▶ [Directions for this task]
Find all the lines in the entries below that hold the word "color" and copy them.

▶ [Data for this task]
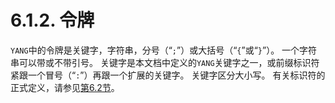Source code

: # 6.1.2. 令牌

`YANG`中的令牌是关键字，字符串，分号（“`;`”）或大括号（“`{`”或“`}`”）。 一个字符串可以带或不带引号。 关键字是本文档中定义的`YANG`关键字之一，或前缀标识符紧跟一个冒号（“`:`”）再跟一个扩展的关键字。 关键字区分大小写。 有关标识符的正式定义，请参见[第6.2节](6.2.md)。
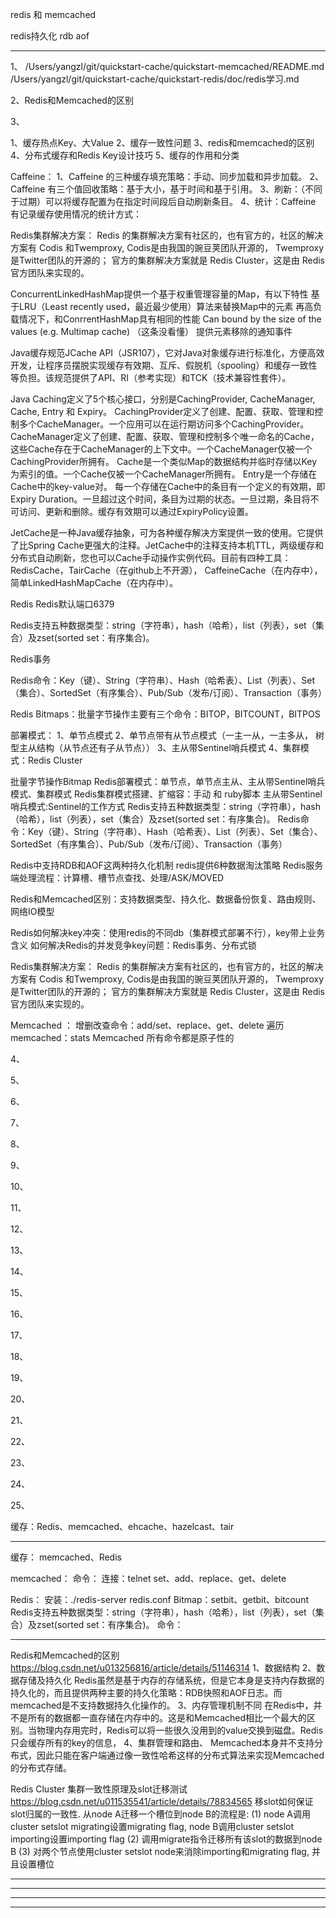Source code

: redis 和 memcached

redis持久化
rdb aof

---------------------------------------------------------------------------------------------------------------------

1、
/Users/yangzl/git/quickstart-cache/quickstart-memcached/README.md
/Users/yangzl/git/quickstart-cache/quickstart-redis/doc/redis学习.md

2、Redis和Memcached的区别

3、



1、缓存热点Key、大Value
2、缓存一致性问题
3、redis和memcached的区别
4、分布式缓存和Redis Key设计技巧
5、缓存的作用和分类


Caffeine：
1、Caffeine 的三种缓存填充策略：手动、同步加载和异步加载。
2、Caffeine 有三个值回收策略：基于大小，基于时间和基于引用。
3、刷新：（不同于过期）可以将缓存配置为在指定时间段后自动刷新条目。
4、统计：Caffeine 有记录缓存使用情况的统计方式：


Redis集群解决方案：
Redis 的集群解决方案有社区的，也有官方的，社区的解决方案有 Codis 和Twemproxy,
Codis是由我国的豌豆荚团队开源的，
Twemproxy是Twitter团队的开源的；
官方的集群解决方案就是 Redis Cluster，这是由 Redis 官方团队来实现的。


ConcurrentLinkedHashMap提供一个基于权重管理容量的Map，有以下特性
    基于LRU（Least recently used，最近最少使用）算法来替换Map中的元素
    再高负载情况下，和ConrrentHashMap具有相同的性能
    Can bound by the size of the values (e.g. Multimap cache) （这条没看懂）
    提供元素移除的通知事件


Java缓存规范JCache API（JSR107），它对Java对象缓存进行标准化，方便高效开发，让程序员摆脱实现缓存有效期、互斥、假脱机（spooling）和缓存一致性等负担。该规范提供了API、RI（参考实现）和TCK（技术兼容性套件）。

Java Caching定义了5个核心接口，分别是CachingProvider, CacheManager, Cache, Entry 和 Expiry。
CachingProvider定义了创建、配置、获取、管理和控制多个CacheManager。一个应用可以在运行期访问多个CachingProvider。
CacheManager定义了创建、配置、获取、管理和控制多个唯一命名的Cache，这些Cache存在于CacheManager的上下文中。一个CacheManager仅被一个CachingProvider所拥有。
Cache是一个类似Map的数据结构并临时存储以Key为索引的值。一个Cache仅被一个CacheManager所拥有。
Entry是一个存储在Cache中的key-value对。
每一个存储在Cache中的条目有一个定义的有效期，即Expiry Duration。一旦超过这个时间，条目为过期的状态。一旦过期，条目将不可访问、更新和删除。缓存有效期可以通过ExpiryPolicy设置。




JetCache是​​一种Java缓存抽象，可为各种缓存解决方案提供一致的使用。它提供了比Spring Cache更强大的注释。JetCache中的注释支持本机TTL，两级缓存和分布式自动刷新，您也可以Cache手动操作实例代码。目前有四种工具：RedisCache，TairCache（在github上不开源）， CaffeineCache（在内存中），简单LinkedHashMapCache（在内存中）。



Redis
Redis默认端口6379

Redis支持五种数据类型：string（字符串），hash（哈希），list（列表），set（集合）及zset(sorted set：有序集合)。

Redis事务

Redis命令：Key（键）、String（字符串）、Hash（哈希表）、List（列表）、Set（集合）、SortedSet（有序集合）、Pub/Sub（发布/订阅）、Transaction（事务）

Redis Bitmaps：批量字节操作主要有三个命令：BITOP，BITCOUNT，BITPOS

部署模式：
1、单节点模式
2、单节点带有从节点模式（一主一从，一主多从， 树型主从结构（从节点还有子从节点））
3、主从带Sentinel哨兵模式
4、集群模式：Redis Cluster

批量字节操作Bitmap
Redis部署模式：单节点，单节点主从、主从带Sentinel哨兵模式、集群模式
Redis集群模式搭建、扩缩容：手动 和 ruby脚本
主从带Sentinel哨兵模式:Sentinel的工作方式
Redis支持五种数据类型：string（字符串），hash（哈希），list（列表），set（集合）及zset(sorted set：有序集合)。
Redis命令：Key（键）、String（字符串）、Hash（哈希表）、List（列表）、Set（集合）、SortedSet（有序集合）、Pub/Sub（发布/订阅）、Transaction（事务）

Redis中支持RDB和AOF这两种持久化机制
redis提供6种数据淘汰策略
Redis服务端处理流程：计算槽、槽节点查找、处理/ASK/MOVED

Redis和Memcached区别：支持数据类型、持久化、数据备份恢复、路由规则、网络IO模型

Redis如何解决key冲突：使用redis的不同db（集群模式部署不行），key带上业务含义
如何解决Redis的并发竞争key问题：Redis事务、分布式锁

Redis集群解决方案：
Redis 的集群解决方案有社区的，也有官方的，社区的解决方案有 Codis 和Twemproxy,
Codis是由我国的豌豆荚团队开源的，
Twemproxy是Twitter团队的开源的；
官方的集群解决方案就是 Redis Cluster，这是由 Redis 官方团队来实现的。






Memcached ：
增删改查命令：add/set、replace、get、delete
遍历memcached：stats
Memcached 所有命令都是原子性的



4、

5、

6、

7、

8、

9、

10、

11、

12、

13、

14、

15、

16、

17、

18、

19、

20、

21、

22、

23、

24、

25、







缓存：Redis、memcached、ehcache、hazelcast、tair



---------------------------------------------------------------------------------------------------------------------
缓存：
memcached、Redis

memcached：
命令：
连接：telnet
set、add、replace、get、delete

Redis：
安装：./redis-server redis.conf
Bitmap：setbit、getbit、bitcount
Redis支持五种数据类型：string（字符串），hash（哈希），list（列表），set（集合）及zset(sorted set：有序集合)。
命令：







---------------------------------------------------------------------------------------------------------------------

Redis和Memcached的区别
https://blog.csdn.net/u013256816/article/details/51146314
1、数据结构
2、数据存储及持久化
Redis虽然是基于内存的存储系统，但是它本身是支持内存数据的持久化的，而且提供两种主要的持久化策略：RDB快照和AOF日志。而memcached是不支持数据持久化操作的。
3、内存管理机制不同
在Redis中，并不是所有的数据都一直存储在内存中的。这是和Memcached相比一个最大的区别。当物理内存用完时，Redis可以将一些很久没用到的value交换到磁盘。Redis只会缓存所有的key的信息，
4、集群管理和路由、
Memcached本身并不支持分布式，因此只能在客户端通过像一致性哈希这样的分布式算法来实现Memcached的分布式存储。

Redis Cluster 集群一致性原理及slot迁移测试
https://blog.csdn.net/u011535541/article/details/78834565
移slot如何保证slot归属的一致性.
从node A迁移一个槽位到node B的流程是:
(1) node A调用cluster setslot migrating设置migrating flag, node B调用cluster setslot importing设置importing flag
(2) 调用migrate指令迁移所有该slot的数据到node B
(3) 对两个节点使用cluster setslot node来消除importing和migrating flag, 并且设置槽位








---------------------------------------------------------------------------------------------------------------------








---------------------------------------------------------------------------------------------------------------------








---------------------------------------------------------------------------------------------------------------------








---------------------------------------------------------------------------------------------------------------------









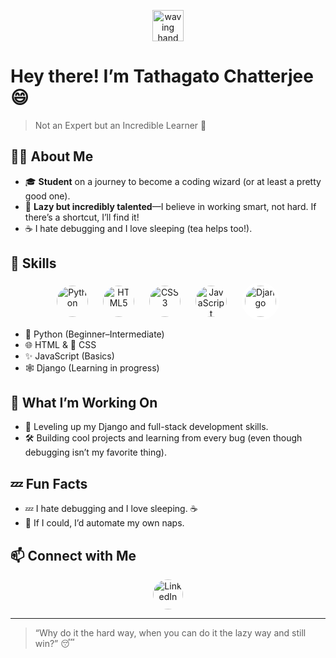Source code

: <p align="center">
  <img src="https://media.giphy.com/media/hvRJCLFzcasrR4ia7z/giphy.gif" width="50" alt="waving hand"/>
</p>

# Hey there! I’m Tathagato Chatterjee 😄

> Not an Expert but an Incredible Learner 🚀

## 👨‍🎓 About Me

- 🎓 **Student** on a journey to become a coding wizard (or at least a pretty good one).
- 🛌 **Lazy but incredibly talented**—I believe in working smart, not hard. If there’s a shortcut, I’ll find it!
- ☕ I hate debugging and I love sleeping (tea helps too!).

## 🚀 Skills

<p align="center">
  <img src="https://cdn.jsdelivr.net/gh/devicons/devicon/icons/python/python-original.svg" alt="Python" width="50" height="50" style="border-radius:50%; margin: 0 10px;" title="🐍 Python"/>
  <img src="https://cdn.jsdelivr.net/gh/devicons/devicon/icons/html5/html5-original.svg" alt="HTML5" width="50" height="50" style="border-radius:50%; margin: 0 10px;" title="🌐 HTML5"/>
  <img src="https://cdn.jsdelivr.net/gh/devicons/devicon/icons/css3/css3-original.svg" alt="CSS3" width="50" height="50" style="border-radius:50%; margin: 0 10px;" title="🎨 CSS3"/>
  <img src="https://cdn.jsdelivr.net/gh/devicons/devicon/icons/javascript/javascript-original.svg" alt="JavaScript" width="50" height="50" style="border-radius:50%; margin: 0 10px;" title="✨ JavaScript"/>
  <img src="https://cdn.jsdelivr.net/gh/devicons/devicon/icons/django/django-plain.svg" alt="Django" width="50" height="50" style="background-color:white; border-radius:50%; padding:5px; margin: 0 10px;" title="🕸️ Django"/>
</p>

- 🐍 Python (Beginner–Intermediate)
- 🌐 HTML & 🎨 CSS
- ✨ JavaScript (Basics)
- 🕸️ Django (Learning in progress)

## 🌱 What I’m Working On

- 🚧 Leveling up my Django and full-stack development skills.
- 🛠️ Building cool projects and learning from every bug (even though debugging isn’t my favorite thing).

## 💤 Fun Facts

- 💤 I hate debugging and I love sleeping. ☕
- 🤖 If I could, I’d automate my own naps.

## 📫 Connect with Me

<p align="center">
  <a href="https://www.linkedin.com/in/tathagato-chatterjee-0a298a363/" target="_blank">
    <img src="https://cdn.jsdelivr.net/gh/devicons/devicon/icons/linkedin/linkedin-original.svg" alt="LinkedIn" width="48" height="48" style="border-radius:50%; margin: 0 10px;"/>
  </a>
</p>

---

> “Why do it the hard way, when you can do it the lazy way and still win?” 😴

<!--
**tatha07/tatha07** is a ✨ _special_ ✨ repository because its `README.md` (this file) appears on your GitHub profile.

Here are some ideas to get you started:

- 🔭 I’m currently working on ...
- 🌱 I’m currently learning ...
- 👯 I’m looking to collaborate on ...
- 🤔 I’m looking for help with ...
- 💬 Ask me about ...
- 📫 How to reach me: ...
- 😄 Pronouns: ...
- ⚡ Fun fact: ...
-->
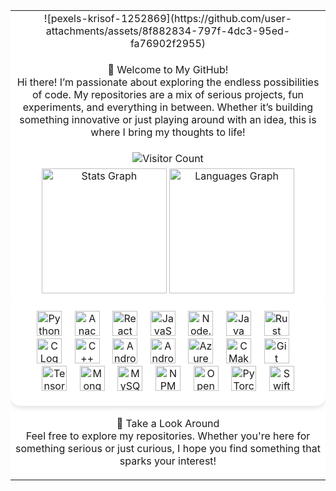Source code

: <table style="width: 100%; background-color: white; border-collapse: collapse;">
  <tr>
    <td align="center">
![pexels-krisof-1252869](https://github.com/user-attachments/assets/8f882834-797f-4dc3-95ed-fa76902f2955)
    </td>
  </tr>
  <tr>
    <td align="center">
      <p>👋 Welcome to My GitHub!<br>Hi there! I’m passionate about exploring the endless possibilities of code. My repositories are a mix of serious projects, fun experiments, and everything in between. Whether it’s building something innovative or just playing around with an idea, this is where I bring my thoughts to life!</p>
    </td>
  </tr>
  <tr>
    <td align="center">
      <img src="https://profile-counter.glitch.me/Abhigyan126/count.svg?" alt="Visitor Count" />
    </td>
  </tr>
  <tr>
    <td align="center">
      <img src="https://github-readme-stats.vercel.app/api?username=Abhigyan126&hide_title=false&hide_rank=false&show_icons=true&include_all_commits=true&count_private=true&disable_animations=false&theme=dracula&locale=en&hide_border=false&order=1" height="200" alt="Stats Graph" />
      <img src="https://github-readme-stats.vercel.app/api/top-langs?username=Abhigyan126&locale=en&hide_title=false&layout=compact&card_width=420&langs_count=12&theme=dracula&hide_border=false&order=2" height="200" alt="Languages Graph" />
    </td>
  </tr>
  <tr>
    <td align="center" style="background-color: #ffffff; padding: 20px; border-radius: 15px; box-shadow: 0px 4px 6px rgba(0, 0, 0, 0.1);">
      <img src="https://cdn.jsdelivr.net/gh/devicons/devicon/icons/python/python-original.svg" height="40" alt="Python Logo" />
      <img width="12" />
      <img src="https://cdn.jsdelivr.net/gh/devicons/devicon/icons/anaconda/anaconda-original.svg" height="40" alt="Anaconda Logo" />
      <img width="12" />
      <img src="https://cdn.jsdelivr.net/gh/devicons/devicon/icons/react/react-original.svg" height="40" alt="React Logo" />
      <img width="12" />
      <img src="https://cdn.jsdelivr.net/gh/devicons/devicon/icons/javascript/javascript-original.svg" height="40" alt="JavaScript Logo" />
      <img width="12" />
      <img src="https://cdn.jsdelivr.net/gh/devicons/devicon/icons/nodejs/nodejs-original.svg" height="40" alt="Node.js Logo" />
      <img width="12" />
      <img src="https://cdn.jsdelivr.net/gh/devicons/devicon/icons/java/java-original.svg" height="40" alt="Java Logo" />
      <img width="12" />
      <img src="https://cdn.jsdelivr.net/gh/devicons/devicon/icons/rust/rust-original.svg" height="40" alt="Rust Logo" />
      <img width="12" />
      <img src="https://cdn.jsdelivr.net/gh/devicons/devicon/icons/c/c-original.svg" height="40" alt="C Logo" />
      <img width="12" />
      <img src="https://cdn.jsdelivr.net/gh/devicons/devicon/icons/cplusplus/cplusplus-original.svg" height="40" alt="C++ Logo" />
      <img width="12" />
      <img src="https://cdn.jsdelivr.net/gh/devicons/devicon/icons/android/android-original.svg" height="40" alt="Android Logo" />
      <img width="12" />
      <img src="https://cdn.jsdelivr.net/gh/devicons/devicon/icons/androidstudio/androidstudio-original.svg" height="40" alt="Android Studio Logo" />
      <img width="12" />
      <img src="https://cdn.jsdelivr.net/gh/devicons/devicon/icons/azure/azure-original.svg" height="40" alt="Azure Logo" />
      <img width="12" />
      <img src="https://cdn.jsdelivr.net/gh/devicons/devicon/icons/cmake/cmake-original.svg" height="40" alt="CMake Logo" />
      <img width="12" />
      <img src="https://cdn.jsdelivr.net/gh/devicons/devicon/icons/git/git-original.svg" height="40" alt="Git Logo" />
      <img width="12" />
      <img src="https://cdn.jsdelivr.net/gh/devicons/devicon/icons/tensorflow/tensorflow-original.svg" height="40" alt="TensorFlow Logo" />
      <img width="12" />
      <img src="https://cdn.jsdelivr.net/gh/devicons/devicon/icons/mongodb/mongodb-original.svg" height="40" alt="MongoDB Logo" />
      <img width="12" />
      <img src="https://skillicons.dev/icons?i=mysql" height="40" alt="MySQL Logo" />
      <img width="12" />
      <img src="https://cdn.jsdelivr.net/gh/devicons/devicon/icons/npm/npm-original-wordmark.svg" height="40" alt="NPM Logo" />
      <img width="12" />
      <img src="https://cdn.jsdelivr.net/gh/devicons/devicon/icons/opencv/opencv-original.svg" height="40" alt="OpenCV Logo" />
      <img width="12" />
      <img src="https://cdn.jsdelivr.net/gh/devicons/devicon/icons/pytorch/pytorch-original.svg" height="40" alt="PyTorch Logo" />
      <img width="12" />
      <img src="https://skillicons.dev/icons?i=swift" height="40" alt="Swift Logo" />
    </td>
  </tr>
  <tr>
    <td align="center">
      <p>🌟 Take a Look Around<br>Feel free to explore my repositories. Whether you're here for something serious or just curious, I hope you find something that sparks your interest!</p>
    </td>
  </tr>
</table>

▶ [Your response]
  <img src="https://cdn.jsdelivr.net/gh/devicons/devicon/icons/django/django-plain.svg" alt="Django" width="50" height="50" style="background-color:white; border-radius:50%; padding:5px; margin: 0 10px;" title="🕸️ Django"/>
: <table style="width: 100%; background-color: white; border-collapse: collapse;">
    <td align="center" style="background-color: #ffffff; padding: 20px; border-radius: 15px; box-shadow: 0px 4px 6px rgba(0, 0, 0, 0.1);">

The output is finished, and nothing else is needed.